I'm in the same boat. I've finished editing a short story, 6,742 words, which I wish to publish. My thoughts had been to give it away free in the hope that, if well received, it would generate a little enthusiasm for the longer works which will follow.

It seems to me a little strange that such a high calibre site as this doesn't consider a commercial publishing venture. - There's a surfeit of talent here, and such a thing would not only aid the more worthy amongst us, but generate a decent income stream for the site...

...Hell, it may even be enough to pay for the 'like' button to be brought back!


----------



## Deleted member 49710 (Jan 28, 2014)

Feel like I'm beating this drum for some reason lately, but--why not try getting your stories published individually in magazines or journals? There are a lot of them out there. Some are more accessible than you might think. You'd get your name and work out in front of their distribution lists, not just your own friends and family. Might be cool.

http://thegrinder.diabolicalplots.com
This is a big listing of magazines that you can search by length, genre, etc. to see what's out there.


----------



## Pluralized (Jan 28, 2014)

lasm said:


> Feel like I'm beating this drum for some reason lately, but--why not try getting your stories published individually in magazines or journals? There are a lot of them out there. Some are more accessible than you might think. You'd get your name and work out in front of their distribution lists, not just your own friends and family. Might be cool.
> 
> http://thegrinder.diabolicalplots.com
> This is a big listing of magazines that you can search by length, genre, etc. to see what's out there.



Hey, thanks for posting that, lasm! Great resource. Now, to write some stuff worth publishing...


----------



## Gavrushka (Jan 28, 2014)

I've that link on my taskbar already, and it could well have been from lasm in the first instance, so an echoed thank you! 

And Mr Pluralized, I've seen plenty of snippets that are of great worth from you, and so why not see what happens when you stick them all together... It could end up as a Pulitzer prize winner, or Frankenstein's Monster, so it's win / win as both make for a bestseller! 

Will do a few more reads through of The Shaded Mountain, and then submit it to the Grinder. Last one to get published is a rotten egg.


----------



## dale (Jan 28, 2014)

lasm said:


> Feel like I'm beating this drum for some reason lately, but--why not try getting your stories published individually in magazines or journals? There are a lot of them out there. Some are more accessible than you might think. You'd get your name and work out in front of their distribution lists, not just your own friends and family. Might be cool.
> 
> http://thegrinder.diabolicalplots.com
> This is a big listing of magazines that you can search by length, genre, etc. to see what's out there.



yeah. definitely the route to go in order to build a resume.


----------



## Deleted member 49710 (Jan 28, 2014)

One more link, which might be useful to some of you--this guy blogs about flash fiction (and Pluralized, I know, has some lying around) and different markets, makes lists of journals that are more accessible and others that are more difficult. Always nice to have someone do the research for you...

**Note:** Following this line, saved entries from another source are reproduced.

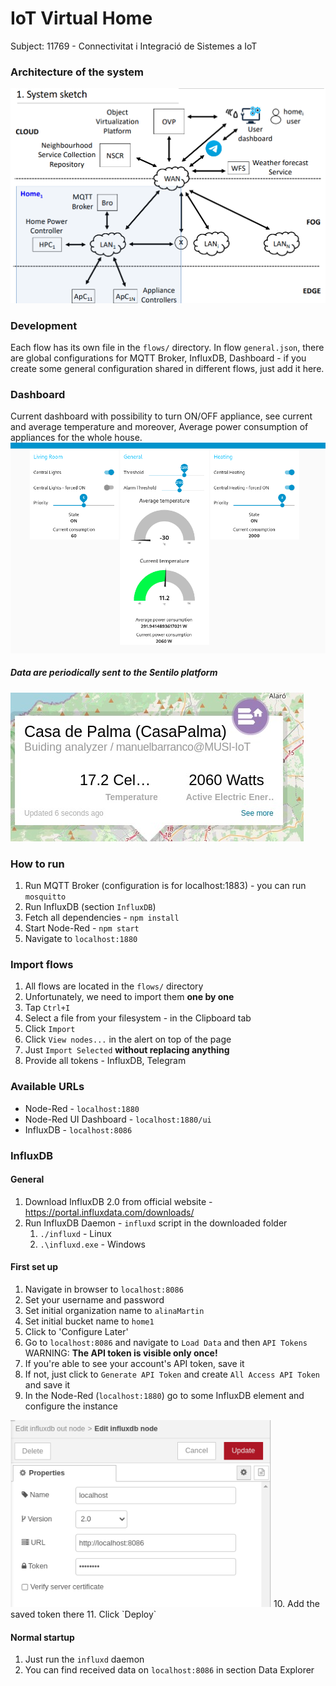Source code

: # IoT Virtual Home

Subject: 11769 - Connectivitat i Integració de Sistemes a IoT

### Architecture of the system

<img width="617" src="img/diagram.png" alt="Diagram"/>

### Development
Each flow has its own file in the `flows/` directory.
In flow `general.json`, there are global configurations for MQTT Broker, InfluxDB, Dashboard - if you create some general configuration shared in different flows, just add it here.

### Dashboard
Current dashboard with possibility to turn ON/OFF appliance, see current and average temperature and moreover, Average power consumption of appliances for the whole house.
<img width="617" src="img/dashboard.png" alt="Dashboard"/>

##### Data are periodically sent to the Sentilo platform
<img src="img/sentilo.jpeg" alt="Diagram"/>

### How to run
1. Run MQTT Broker (configuration is for localhost:1883) - you can run `mosquitto`
2. Run InfluxDB (section `InfluxDB`)
2. Fetch all dependencies - `npm install`
3. Start Node-Red - `npm start`
4. Navigate to `localhost:1880`

### Import flows
1. All flows are located in the `flows/` directory
2. Unfortunately, we need to import them **one by one**
3. Tap `Ctrl+I`
4. Select a file from your filesystem - in the Clipboard tab
5. Click `Import`
6. Click `View nodes...` in the alert on top of the page
7. Just `Import Selected` **without replacing anything**
8. Provide all tokens - InfluxDB, Telegram

### Available URLs
- Node-Red - `localhost:1880`
- Node-Red UI Dashboard - `localhost:1880/ui`
- InfluxDB - `localhost:8086`

### InfluxDB

#### General
1. Download InfluxDB 2.0 from official website - https://portal.influxdata.com/downloads/
2. Run InfluxDB Daemon - `influxd` script in the downloaded folder 
   1. `./influxd` - Linux
   2. `.\influxd.exe` - Windows

#### First set up
1. Navigate in browser to `localhost:8086`
2. Set your username and password
3. Set initial organization name to `alinaMartin`
4. Set initial bucket name to `home1`
5. Click to 'Configure Later'
6. Go to `localhost:8086` and navigate to `Load Data` and then `API Tokens`
WARNING: **The API token is visible only once!**
7. If you're able to see your account's API token, save it
8. If not, just click to `Generate API Token` and create `All Access API Token` and save it
9. In the Node-Red (`localhost:1880`) go to some InfluxDB element and configure the instance
<img width="417" src="img/influxSettingsNodeRed.png" alt="Diagram"/>
10. Add the saved token there
11. Click `Deploy`

#### Normal startup
1. Just run the `influxd` daemon
2. You can find received data on `localhost:8086` in section Data Explorer

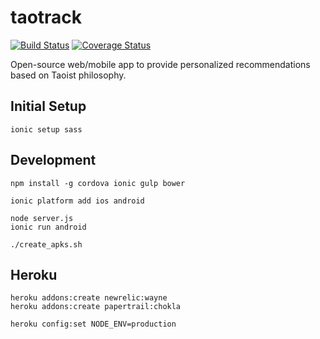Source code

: taotrack
==============

[![Build Status](https://circleci.com/gh/jessamynsmith/taotrack.svg?style=shield)](https://circleci.com/gh/jessamynsmith/taotrack)
[![Coverage Status](https://coveralls.io/repos/jessamynsmith/taotrack/badge.svg?branch=master)](https://coveralls.io/r/jessamynsmith/taotrack?branch=master)

Open-source web/mobile app to provide personalized recommendations based on Taoist philosophy.

Initial Setup
-------------

    ionic setup sass


Development
-----------

    npm install -g cordova ionic gulp bower

    ionic platform add ios android

    node server.js
    ionic run android

    ./create_apks.sh

Heroku
------

    heroku addons:create newrelic:wayne
    heroku addons:create papertrail:chokla

    heroku config:set NODE_ENV=production
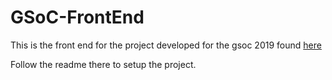 # GSoC-FrontEnd

This is the front end for the project developed for the gsoc 2019 found [here](https://github.com/LiquidGalaxyLAB/Renato-Fernandes-GSoC2019)

Follow the readme there to setup the project.
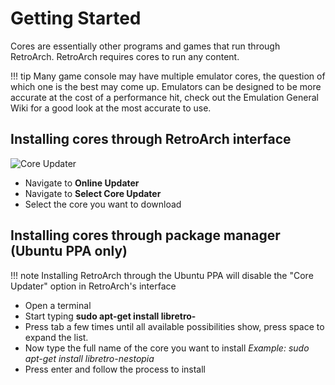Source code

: # Getting Started

Cores are essentially other programs and games that run through RetroArch. RetroArch requires cores to run any content.

!!! tip 
    Many game console may have multiple emulator cores, the question of which one is the best may come up. Emulators can be designed to be more accurate at the cost of a performance hit, check out the Emulation General Wiki for a good look at the most accurate to use.

## Installing cores through RetroArch interface

![Core Updater](../image/windows/core_updater.gif)

- Navigate to **Online Updater**
- Navigate to **Select Core Updater**
- Select the core you want to download

## Installing cores through package manager (Ubuntu PPA only)

!!! note
    Installing RetroArch through the Ubuntu PPA will disable the "Core Updater" option in RetroArch's interface

- Open a terminal
- Start typing **sudo apt-get install libretro-**
- Press tab a few times until all available possibilities show, press space to expand the list.
- Now type the full name of the core you want to install *Example: sudo apt-get install libretro-nestopia*
- Press enter and follow the process to install
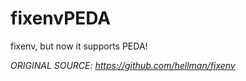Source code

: # fixenvPEDA
fixenv, but now it supports PEDA!

*ORIGINAL SOURCE: https://github.com/hellman/fixenv*
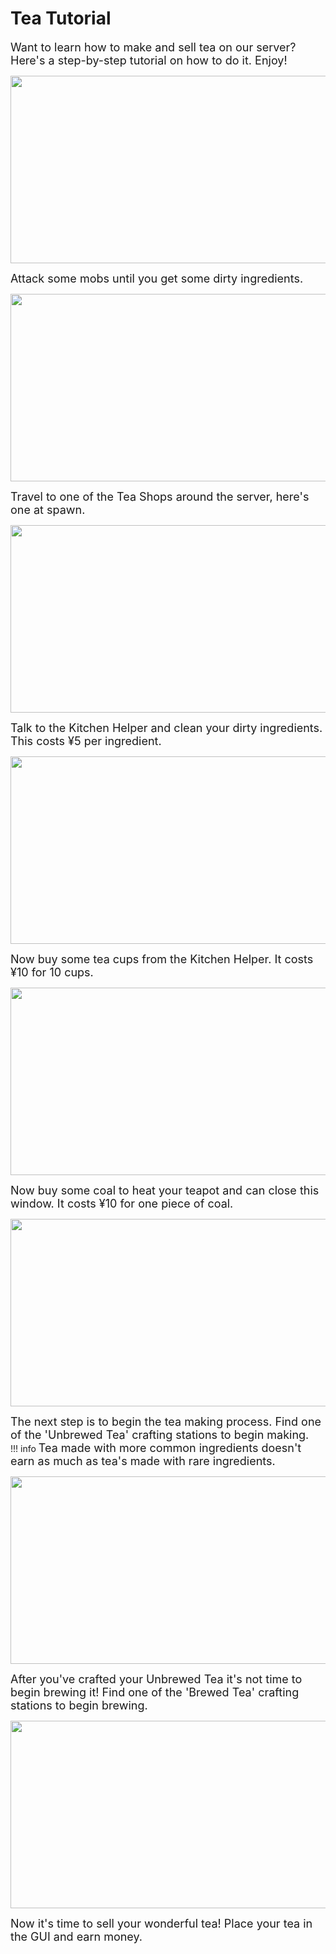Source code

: # Tea Tutorial

<font size=4>Want to learn how to make and sell tea on our server? Here's a step-by-step tutorial on how to do it. Enjoy!</font>

<p align=center><img src="https://s3.amazonaws.com/files.enjin.com/765924/modules/forum/attachments/Tea1_1613834996.png"
     width="600"
     height="300"></p></p>

<font size=4>Attack some mobs until you get some dirty ingredients.</font>

<p align=center><img src="https://s3.amazonaws.com/files.enjin.com/765924/modules/forum/attachments/Tea2_1613835004.png"
     width="600"
     height="300"></p>

<font size=4>Travel to one of the Tea Shops around the server, here's one at spawn.</font>

<p align=center><img src="https://s3.amazonaws.com/files.enjin.com/765924/modules/forum/attachments/Tea3_1613835018.png"
     width="600"
     height="300"></p>

<font size=4>Talk to the Kitchen Helper and clean your dirty ingredients. This costs ¥5 per ingredient.</font>

<p align=center><img src="https://s3.amazonaws.com/files.enjin.com/765924/modules/forum/attachments/Tea4_1613835019.png"
     width="600"
     height="300"></p>

<font size=4>Now buy some tea cups from the Kitchen Helper. It costs ¥10 for 10 cups.</font>

<p align=center><img src="https://s3.amazonaws.com/files.enjin.com/765924/modules/forum/attachments/Tea5_1613835020.png"
     width="600"
     height="300"></p>

<font size=4>Now buy some coal to heat your teapot and can close this window. It costs  ¥10 for one piece of coal.</font>

<p align=center><img src="https://s3.amazonaws.com/files.enjin.com/765924/modules/forum/attachments/Tea6_1613835020.png"
     width="600"
     height="300"></p>

<font size=4>The next step is to begin the tea making process. Find one of the 'Unbrewed Tea' crafting stations to begin making.</font><br>
!!! info
     <font size=4>Tea made with more common ingredients doesn't earn as much as tea's made with rare ingredients.</font>

<p align=center><img src="https://s3.amazonaws.com/files.enjin.com/765924/modules/forum/attachments/Tea7_1613835021.png"
     width="600"
     height="300"></p>

<font size=4>After you've crafted your Unbrewed Tea it's not time to begin brewing it! Find one of the 'Brewed Tea' crafting stations to begin brewing.</font>

<p align=center><img src="https://s3.amazonaws.com/files.enjin.com/765924/modules/forum/attachments/Tea8_1613835021.png"
     width="600"
     height="300"></p>

<font size=4>Now it's time to sell your wonderful tea! Place your tea in the GUI and earn money.</font>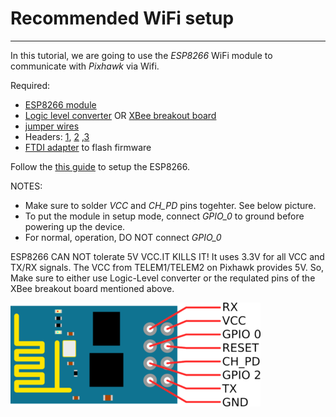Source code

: # Recommended WiFi setup
---

In this tutorial, we are going to use the *ESP8266* WiFi module to communicate with *Pixhawk* via Wifi.

Required:
* [ESP8266 module](http://www.robotshop.com/en/wifi-module-esp8266-sfe.html)
* [Logic level converter](http://www.robotshop.com/en/logic-level-converter-bidirectional.html) OR [XBee breakout board](http://www.robotshop.com/en/droids-xbee-simple-board.html)
* [jumper wires](http://www.robotshop.com/en/sfe-170mm-ff-premium-jumper-wires.html)
* Headers: [1](http://www.robotshop.com/en/sfe-right-angle-pin-headers.html), [2](http://www.robotshop.com/en/break-away-female-headers.html) ,[3](http://www.robotshop.com/en/arduino-shield-stacking-headers.html)
* [FTDI adapter](http://www.robotshop.com/en/ftdi-basic-breakout-3-3v-6-pin-header.html) to flash firmware

<div class="info">
Follow the
<a href="https://pixhawk.org/peripherals/8266">this guide</a>
to setup the ESP8266.

</div>

NOTES:
  * Make sure to solder *VCC* and *CH_PD* pins togehter. See below picture.
  * To put the module in setup mode, connect *GPIO_0* to ground before powering up the device.
  * For normal, operation, DO NOT connect *GPIO_0*

<div class="error">
ESP8266 CAN NOT tolerate 5V VCC.IT KILLS IT!
It uses 3.3V for all VCC and TX/RX signals.
The VCC from TELEM1/TELEM2 on Pixhawk provides 5V. So, Make sure to either use Logic-Level converter or the requlated pins of the XBee breakout board mentioned above.
</div>

![](esp8266_pinout.png)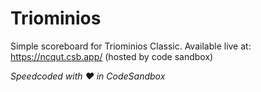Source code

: # Triominios
Simple scoreboard for Triominios Classic.
Available live at: https://ncqut.csb.app/ (hosted by code sandbox)



*Speedcoded with ❤️ in  CodeSandbox*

http://michaelalexanderchaney.com/2...be-get-accepted-too/?relatedposts_exclude=885


----------



## Pidgeon84 (Jan 28, 2014)

Potty said:


> Amazon are now doing this thing called Amazon Singles. Basically if you have a short between 5k words and 30k words you can submit it to them and they have a team of editors look over the work and decide if it's good enough to be included in the collection. It a proper submission thing. Might be worth looking into if you have a couple of crckers you want to place.


lol I'm not sure how I feel about somebody saying it's not good enough View attachment 5204 Worth a shot though, Eh?!



lasm said:


> Feel like I'm beating this drum for some reason lately, but--why not try getting your stories published individually in magazines or journals? There are a lot of them out there. Some are more accessible than you might think. You'd get your name and work out in front of their distribution lists, not just your own friends and family. Might be cool.
> 
> http://thegrinder.diabolicalplots.com
> This is a big listing of magazines that you can search by length, genre, etc. to see what's out there.





lasm said:


> One more link, which might be useful to some of you--this guy blogs about flash fiction (and Pluralized, I know, has some lying around) and different markets, makes lists of journals that are more accessible and others that are more difficult. Always nice to have someone do the research for you...
> 
> http://michaelalexanderchaney.com/2...be-get-accepted-too/?relatedposts_exclude=885



This is excellent, I mean that's how Lovecraft published a lot of his stuff, through weird tales. I know it's a completely different time but still


----------



## dale (Jan 28, 2014)

Pidgeon84 said:


> lol I'm not sure how I feel about somebody saying it's not good enough View attachment 5204



better get used to it. i know not a single writer that hasn't had rejections.


----------